Work to complete:
Search the listing for the word "Note" and return each line that contains it.

***

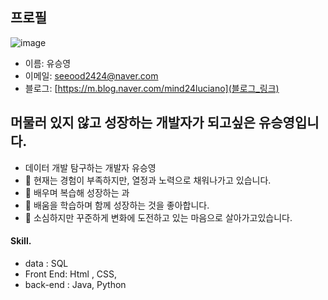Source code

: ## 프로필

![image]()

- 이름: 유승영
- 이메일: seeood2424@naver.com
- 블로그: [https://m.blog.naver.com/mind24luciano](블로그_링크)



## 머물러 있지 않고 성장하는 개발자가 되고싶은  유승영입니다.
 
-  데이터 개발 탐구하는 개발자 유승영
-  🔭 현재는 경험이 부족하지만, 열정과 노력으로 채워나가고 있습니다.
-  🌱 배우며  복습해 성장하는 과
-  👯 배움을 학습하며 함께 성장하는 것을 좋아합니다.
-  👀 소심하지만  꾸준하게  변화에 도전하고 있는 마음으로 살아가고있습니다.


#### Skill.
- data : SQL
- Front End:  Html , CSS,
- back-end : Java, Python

***

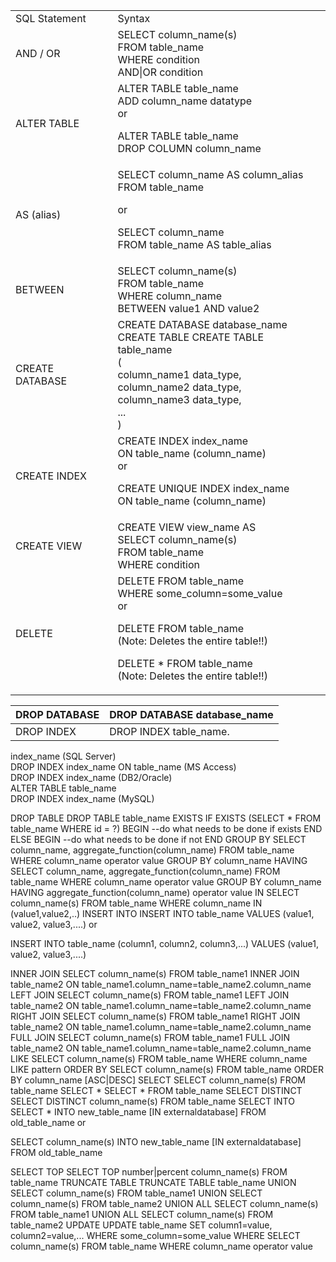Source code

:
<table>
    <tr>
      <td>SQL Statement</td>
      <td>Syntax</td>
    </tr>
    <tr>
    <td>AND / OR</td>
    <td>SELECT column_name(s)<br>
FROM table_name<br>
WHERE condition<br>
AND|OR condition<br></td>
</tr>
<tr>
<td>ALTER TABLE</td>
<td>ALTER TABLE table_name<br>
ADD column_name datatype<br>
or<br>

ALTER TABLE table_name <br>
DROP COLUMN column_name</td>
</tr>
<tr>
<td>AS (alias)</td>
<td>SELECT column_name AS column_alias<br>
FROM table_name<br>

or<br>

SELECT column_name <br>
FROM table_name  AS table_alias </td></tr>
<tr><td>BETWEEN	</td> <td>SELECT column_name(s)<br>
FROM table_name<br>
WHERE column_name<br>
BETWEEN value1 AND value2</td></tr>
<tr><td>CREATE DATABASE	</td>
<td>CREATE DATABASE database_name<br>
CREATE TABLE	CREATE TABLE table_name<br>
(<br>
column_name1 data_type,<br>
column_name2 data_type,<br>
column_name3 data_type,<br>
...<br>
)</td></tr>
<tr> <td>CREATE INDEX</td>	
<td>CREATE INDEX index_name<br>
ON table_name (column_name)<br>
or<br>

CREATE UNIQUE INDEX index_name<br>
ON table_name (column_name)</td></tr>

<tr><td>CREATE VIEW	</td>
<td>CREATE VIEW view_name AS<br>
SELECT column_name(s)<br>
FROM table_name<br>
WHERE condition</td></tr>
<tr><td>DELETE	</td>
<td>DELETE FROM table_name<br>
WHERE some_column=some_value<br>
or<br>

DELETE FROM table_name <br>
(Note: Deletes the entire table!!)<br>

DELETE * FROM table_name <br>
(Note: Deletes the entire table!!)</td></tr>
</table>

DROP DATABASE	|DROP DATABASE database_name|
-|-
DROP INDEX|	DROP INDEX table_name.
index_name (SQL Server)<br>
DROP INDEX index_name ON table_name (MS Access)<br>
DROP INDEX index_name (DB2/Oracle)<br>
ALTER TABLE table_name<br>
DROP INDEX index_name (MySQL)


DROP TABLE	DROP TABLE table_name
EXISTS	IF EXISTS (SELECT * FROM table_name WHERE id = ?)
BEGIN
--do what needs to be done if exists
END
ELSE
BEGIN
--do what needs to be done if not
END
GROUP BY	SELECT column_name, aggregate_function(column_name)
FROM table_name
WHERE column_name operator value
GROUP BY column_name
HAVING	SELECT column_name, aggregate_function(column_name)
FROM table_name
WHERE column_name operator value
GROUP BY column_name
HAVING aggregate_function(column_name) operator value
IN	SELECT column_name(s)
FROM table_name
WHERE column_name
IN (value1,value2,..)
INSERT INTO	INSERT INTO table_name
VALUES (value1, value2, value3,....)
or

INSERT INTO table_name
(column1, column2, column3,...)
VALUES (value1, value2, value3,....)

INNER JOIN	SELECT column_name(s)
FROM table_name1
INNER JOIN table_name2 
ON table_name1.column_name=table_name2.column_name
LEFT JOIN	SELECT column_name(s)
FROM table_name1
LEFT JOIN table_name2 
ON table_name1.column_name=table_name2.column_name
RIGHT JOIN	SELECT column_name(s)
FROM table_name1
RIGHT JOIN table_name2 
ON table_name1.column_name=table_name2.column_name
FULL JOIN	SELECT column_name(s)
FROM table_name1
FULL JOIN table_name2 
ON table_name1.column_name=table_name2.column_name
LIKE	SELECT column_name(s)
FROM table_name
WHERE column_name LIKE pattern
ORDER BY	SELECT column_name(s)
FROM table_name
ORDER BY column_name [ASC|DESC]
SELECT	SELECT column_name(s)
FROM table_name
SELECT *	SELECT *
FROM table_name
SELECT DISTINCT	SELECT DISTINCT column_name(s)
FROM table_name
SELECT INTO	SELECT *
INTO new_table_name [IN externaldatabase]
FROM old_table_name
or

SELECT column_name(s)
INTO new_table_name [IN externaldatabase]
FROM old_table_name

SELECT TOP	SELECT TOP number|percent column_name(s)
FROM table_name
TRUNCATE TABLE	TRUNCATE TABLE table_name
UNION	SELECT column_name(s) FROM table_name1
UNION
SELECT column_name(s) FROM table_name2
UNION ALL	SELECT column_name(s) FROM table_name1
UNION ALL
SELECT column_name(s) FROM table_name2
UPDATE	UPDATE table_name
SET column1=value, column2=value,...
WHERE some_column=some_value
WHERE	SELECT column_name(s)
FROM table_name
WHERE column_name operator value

***

Answer for this exercise:
(Note: Deletes the entire table!!)<br>
(Note: Deletes the entire table!!)</td></tr>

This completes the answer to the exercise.